Eine Haftungsbegrenzung komme zwar insbesondere aufgrund des Grundsatz der Vorteilsausgleichung in Betracht. Dieser Aspekt greife vorliegend jedoch nicht zugunsten des Beklagten ein, da dem Unternehmen aus den konkret in Rede stehenden kartellierten Geschäften keine Vorteile, sondern im Gegenteil – und völlig unabhängig von den Geldbußen – herbe Verluste entstanden seien.
Das LG Dortmund hat im Hinweisbeschluss ausdrücklich die Frage offengelassen, ob ein Ausschluss des Regresses aufgrund des Abschöpfungscharakters des Bußgeldes in Betracht kommt, da eine Abschöpfung im vorliegenden Falle erkennbar nicht stattgefunden habe.

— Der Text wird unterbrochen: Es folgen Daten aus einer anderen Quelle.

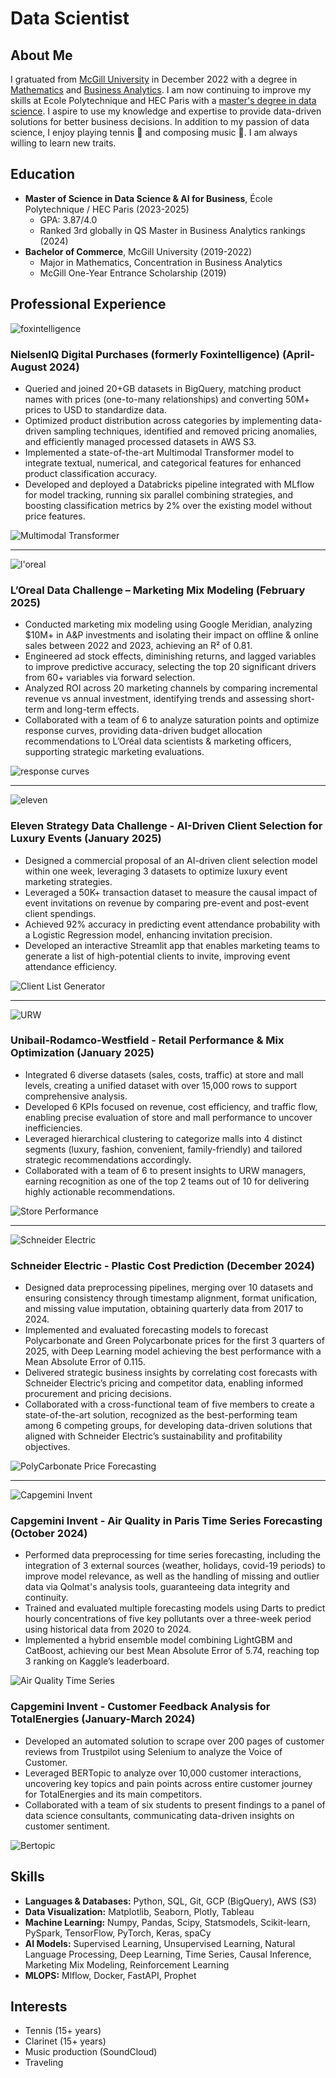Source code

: # Data Scientist

**About Me**
------------

I gratuated from [McGill University](https://www.mcgill.ca/desautels/about/about-desautels/rankings) in December 2022 with a degree in [Mathematics](https://www.mcgill.ca/study/2024-2025/faculties/desautels/undergraduate/programs/bachelor-commerce-bcom-major-mathematics-and-statistics-management) and [Business Analytics](https://www.mcgill.ca/study/2024-2025/faculties/desautels/undergraduate/programs/bachelor-commerce-bcom-concentration-business-analytics). I am now continuing to improve my skills at Ecole Polytechnique and HEC Paris with a [master's degree in data science](https://programmes.polytechnique.edu/en/master/programs/data-science-for-business-joint-degree-with-hec). I aspire to use my knowledge and expertise to provide data-driven solutions for better business decisions. In addition to my passion of data science, I enjoy playing tennis 🎾 and composing music 🎵. I am always willing to learn new traits.

**Education**
------------

* **Master of Science in Data Science & AI for Business**, École Polytechnique / HEC Paris (2023-2025)
	+ GPA: 3.87/4.0
	+ Ranked 3rd globally in QS Master in Business Analytics rankings (2024)
* **Bachelor of Commerce**, McGill University (2019-2022)
	+ Major in Mathematics, Concentration in Business Analytics
	+ McGill One-Year Entrance Scholarship (2019)

**Professional Experience**
-------------------------

![foxintelligence](docs/foxintelligence_by_nielseniq.png)

### NielsenIQ Digital Purchases (formerly Foxintelligence) (April-August 2024)

* Queried and joined 20+GB datasets in BigQuery, matching product names with prices (one-to-many relationships) and converting 50M+ prices to USD to standardize data.
* Optimized product distribution across categories by implementing data-driven sampling techniques, identified and removed pricing anomalies, and efficiently managed processed datasets in AWS S3.
* Implemented a state-of-the-art Multimodal Transformer model to integrate textual, numerical, and categorical features for enhanced product classification accuracy.
* Developed and deployed a Databricks pipeline integrated with MLflow for model tracking, running six parallel combining strategies, and boosting classification metrics by 2% over the existing model without price features.

![Multimodal Transformer](docs/multimodal_transformer.png)

---

![l'oreal](docs/l'oreal.png)

### L’Oreal Data Challenge – Marketing Mix Modeling	(February 2025)

* Conducted marketing mix modeling using Google Meridian, analyzing $10M+ in A&P investments and isolating their impact on offline & online sales between 2022 and 2023, achieving an R² of 0.81.
* Engineered ad stock effects, diminishing returns, and lagged variables to improve predictive accuracy, selecting the top 20 significant drivers from 60+ variables via forward selection.
* Analyzed ROI across 20 marketing channels by comparing incremental revenue vs annual investment, identifying trends and assessing short-term and long-term effects.
* Collaborated with a team of 6 to analyze saturation points and optimize response curves, providing data-driven budget allocation recommendations to L’Oréal data scientists & marketing officers, supporting strategic marketing evaluations.

![response curves](docs/response_curves.png)

---

![eleven](docs/eleven.png)

### Eleven Strategy Data Challenge - AI-Driven Client Selection for Luxury Events (January 2025) 

* Designed a commercial proposal of an AI-driven client selection model within one week, leveraging 3 datasets to optimize luxury event marketing strategies.
* Leveraged a 50K+ transaction dataset to measure the causal impact of event invitations on revenue by comparing pre-event and post-event client spendings.
* Achieved 92% accuracy in predicting event attendance probability with a Logistic Regression model, enhancing invitation precision.
* Developed an interactive Streamlit app that enables marketing teams to generate a list of high-potential clients to invite, improving event attendance efficiency.

![Client List Generator](docs/streamlit_client_list_generator.png)

---

![URW](docs/urw.png)

### Unibail-Rodamco-Westfield - Retail Performance & Mix Optimization (January 2025) 

* Integrated 6 diverse datasets (sales, costs, traffic) at store and mall levels, creating a unified dataset with over 15,000 rows to support comprehensive analysis.
* Developed 6 KPIs focused on revenue, cost efficiency, and traffic flow, enabling precise evaluation of store and mall performance to uncover inefficiencies.
* Leveraged hierarchical clustering to categorize malls into 4 distinct segments (luxury, fashion, convenient, family-friendly) and tailored strategic recommendations accordingly.
* Collaborated with a team of 6 to present insights to URW managers, earning recognition as one of the top 2 teams out of 10 for delivering highly actionable recommendations.

![Store Performance](docs/store_category_performance.png)

---

![Schneider Electric](docs/schneider_electric.png)

### Schneider Electric - Plastic Cost Prediction (December 2024)

* Designed data preprocessing pipelines, merging over 10 datasets and ensuring consistency through timestamp alignment, format unification, and missing value imputation, obtaining quarterly data from 2017 to 2024.
* Implemented and evaluated forecasting models to forecast Polycarbonate and Green Polycarbonate prices for the first 3 quarters of 2025, with Deep Learning model achieving the best performance with a Mean Absolute Error of 0.115.
* Delivered strategic business insights by correlating cost forecasts with Schneider Electric’s pricing and competitor data, enabling informed procurement and pricing decisions.
* Collaborated with a cross-functional team of five members to create a state-of-the-art solution, recognized as the best-performing team among 6 competing groups, for developing data-driven solutions that aligned with Schneider Electric’s sustainability and profitability objectives.

![PolyCarbonate Price Forecasting](docs/schneider_electric_pc_price_forecasting.png)

---

![Capgemini Invent](docs/capgemini_invent.png)

### Capgemini Invent - Air Quality in Paris Time Series Forecasting	(October 2024)

* Performed data preprocessing for time series forecasting, including the integration of 3 external sources (weather, holidays, covid-19 periods) to improve model relevance, as well as the handling of missing and outlier data via Qolmat's analysis tools, guaranteeing data integrity and continuity.
* Trained and evaluated multiple forecasting models using Darts to predict hourly concentrations of five key pollutants over a three-week period using historical data from 2020 to 2024.
* Implemented a hybrid ensemble model combining LightGBM and CatBoost, achieving our best Mean Absolute Error of 5.74, reaching top 3 ranking on Kaggle’s leaderboard.

![Air Quality Time Series](docs/air_quality_time_series.png)


### Capgemini Invent - Customer Feedback Analysis for TotalEnergies (January-March 2024) 

* Developed an automated solution to scrape over 200 pages of customer reviews from Trustpilot using Selenium to analyze the Voice of Customer.
* Leveraged BERTopic to analyze over 10,000 customer interactions, uncovering key topics and pain points across entire customer journey for TotalEnergies and its main competitors.
* Collaborated with a team of six students to present findings to a panel of data science consultants, communicating data-driven insights on customer sentiment.

![Bertopic](docs/bertopic_total_energies_reviews.png)

**Skills**
------------------------------
- **Languages & Databases:** Python, SQL, Git, GCP (BigQuery), AWS (S3)
- **Data Visualization:** Matplotlib, Seaborn, Plotly, Tableau
- **Machine Learning:** Numpy, Pandas, Scipy, Statsmodels, Scikit-learn, PySpark, TensorFlow, PyTorch, Keras, spaCy
- **AI Models:** Supervised Learning, Unsupervised Learning, Natural Language Processing, Deep Learning, Time Series, Causal Inference, Marketing Mix Modeling, Reinforcement Learning
- **MLOPS:** Mlflow, Docker, FastAPI, Prophet

**Interests**
------------------------------

* Tennis (15+ years)
* Clarinet (15+ years)
* Music production (SoundCloud)
* Traveling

Es ist also möglichweise bei der Anerkennung (bzw. der Höhe) eines Regressanspruchs der Gesellschaft gegenüber ihrem Geschäftsführer auf Ersatz von Schäden, die durch die Mitwirkung des Geschäftsführers an Kartellverstößen entstanden sind, danach zu differenzieren, ob das Kartellbußgeld im konkreten Einzelfall (auch) der Abschöpfung der erlangten Vermögensorteile dient.
Auch wenn durch die Annahme eines Regressanspruchs der Gesellschaft gegen ihren Geschäftsführer, der Sanktionszweck der Kartellgeldbuße gegenüber dem Unternehmen bei wertender Betrachtung abnehmen mag, so ist die diesbezügliche dogmatische Herleitung des LG Dortmund – Haftung aus § 43 Abs. 2 GmbHG aufgrund eines Verstoßes gegen die Legalitätspflicht des Geschäftsführers – nachvollziehbar und zutreffend.
In einem weiteren Hinweisbeschluss des LG Dortmund (v. 14.08.2023 – 8 O 5/22 (Kart), ZIP 2023, 2201) befasst sich dieselbe Kammer mit der vom OLG Düsseldorf vertretenen Gegenauffassung (Urteil v. 27.07.2023 − VI-6 U 1/22 (Kart), NZKart 2023, 489) und hält an ihrer im Ausgangsbeschluss vertretenen Ansicht weiter fest. Hinzuweisen sei darauf, dass das OLG Düsseldorf das für das LG Dortmund in Kartellsachen zuständige Berufungsgericht ist.